### What to do
What you return must match the records exactly, with every line included.

::::::::

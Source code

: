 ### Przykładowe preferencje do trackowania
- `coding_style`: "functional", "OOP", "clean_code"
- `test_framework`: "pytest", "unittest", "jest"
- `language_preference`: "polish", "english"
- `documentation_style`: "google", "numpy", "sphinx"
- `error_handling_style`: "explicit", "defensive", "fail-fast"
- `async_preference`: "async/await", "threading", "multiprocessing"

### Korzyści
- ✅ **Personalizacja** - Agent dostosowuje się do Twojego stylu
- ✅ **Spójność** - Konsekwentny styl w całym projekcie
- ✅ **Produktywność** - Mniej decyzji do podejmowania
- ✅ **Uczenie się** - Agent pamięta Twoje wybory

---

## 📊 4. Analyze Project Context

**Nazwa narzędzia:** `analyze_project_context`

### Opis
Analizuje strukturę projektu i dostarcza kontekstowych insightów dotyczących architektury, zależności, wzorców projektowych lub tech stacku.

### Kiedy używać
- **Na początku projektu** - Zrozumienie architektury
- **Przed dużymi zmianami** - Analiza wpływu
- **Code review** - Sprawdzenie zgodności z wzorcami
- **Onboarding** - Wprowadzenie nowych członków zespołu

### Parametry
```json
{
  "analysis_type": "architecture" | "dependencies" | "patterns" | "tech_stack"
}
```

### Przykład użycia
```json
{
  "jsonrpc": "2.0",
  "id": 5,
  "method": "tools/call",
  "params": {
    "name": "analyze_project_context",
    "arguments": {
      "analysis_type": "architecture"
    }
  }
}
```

::::::::

### Exercise response
Source code

: ### Przykładowe preferencje do trackowania
- `coding_style`: "functional", "OOP", "clean_code"
- `test_framework`: "pytest", "unittest", "jest"
- `language_preference`: "polish", "english"
- `documentation_style`: "google", "numpy", "sphinx"
- `error_handling_style`: "explicit", "defensive", "fail-fast"
- `async_preference`: "async/await", "threading", "multiprocessing"

### Korzyści
- ✅ **Personalizacja** - Agent dostosowuje się do Twojego stylu
- ✅ **Spójność** - Konsekwentny styl w całym projekcie
- ✅ **Produktywność** - Mniej decyzji do podejmowania
- ✅ **Uczenie się** - Agent pamięta Twoje wybory

---

## 📊 4. Analyze Project Context

**Nazwa narzędzia:** `analyze_project_context`

### Opis
Analizuje strukturę projektu i dostarcza kontekstowych insightów dotyczących architektury, zależności, wzorców projektowych lub tech stacku.

### Kiedy używać
- **Na początku projektu** - Zrozumienie architektury
- **Przed dużymi zmianami** - Analiza wpływu
- **Code review** - Sprawdzenie zgodności z wzorcami
- **Onboarding** - Wprowadzenie nowych członków zespołu

### Parametry
```json
{
  "analysis_type": "architecture" | "dependencies" | "patterns" | "tech_stack"
}
```

### Przykład użycia
```json
{
  "jsonrpc": "2.0",
  "id": 5,
  "method": "tools/call",
  "params": {
    "name": "analyze_project_context",
    "arguments": {
      "analysis_type": "architecture"
    }
  }
}
```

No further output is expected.